Github user hvanhovell commented on the issue:

    https://github.com/apache/spark/pull/14411
  
    @nsyca We do not rewrite the subquery into a join during analysis. We 
rewrite subqueries into joins during optimization. We do two things during 
analysis:
    
    1. We check if the subquery expression is valid. In order to do this we 
need to check if the query resolves (given the outer query), and that no outer 
references are used in (the children of) nodes for which the joining behavior 
is ill defined (`UNION` for instance).
    2. We also rewrite IN/EXISTS/Scalar subquery expressions into a 
PredicateSubquery. We do this by extracting correlated predicates and by 
rewriting the intermediate tree. One could argue that this could also be done 
during optimization, but this was needed to get correlated predicates with 
aggregate functions (referencing the outer query) working (see the example 
below). For this we needed to push the complete outer condition into the 
Aggregate below the Having clause.

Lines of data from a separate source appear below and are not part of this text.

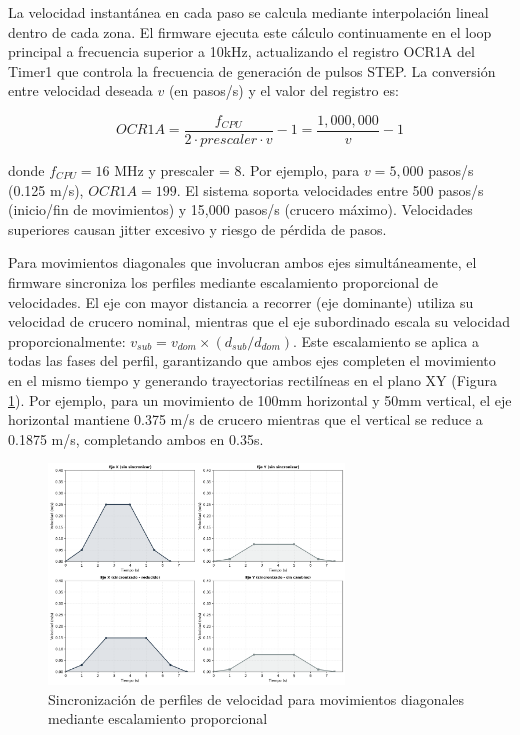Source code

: La velocidad instantánea en cada paso se calcula mediante interpolación lineal dentro de cada zona. El firmware ejecuta este cálculo continuamente en el loop principal a frecuencia superior a 10kHz, actualizando el registro OCR1A del Timer1 que controla la frecuencia de generación de pulsos STEP. La conversión entre velocidad deseada $v$ (en pasos/s) y el valor del registro es:

\begin{equation}
OCR1A = \frac{f_{CPU}}{2 \cdot prescaler \cdot v} - 1 = \frac{1,000,000}{v} - 1
\end{equation}

donde $f_{CPU} = 16$ MHz y prescaler = 8. Por ejemplo, para $v = 5,000$ pasos/s (0.125 m/s), $OCR1A = 199$. El sistema soporta velocidades entre 500 pasos/s (inicio/fin de movimientos) y 15,000 pasos/s (crucero máximo). Velocidades superiores causan jitter excesivo y riesgo de pérdida de pasos.

Para movimientos diagonales que involucran ambos ejes simultáneamente, el firmware sincroniza los perfiles mediante escalamiento proporcional de velocidades. El eje con mayor distancia a recorrer (eje dominante) utiliza su velocidad de crucero nominal, mientras que el eje subordinado escala su velocidad proporcionalmente: $v_{sub} = v_{dom} \times (d_{sub}/d_{dom})$. Este escalamiento se aplica a todas las fases del perfil, garantizando que ambos ejes completen el movimiento en el mismo tiempo y generando trayectorias rectilíneas en el plano XY (Figura \ref{fig:sincronizacion_multieje}). Por ejemplo, para un movimiento de 100mm horizontal y 50mm vertical, el eje horizontal mantiene 0.375 m/s de crucero mientras que el vertical se reduce a 0.1875 m/s, completando ambos en 0.35s.

\begin{figure}[H]
    \centering
    \includegraphics[width=0.7\textwidth]{imagenes/sincronizacion_multieje.png}
    \caption{Sincronización de perfiles de velocidad para movimientos diagonales mediante escalamiento proporcional}
    \label{fig:sincronizacion_multieje}
\end{figure}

Perhaps there is a simpler way of doing this 
though.
    ```SQL
    select b.key, min(b.value)
    from src b
    group by b.key
    having exists ( select a.key
                    from src a
                    where a.value > 'val_9' and a.value = min(b.value)
                    )
    ```
    
    I think we should also limit the use of `Sample`, which also filters 
non-deterministically and might give us very wrong results as well.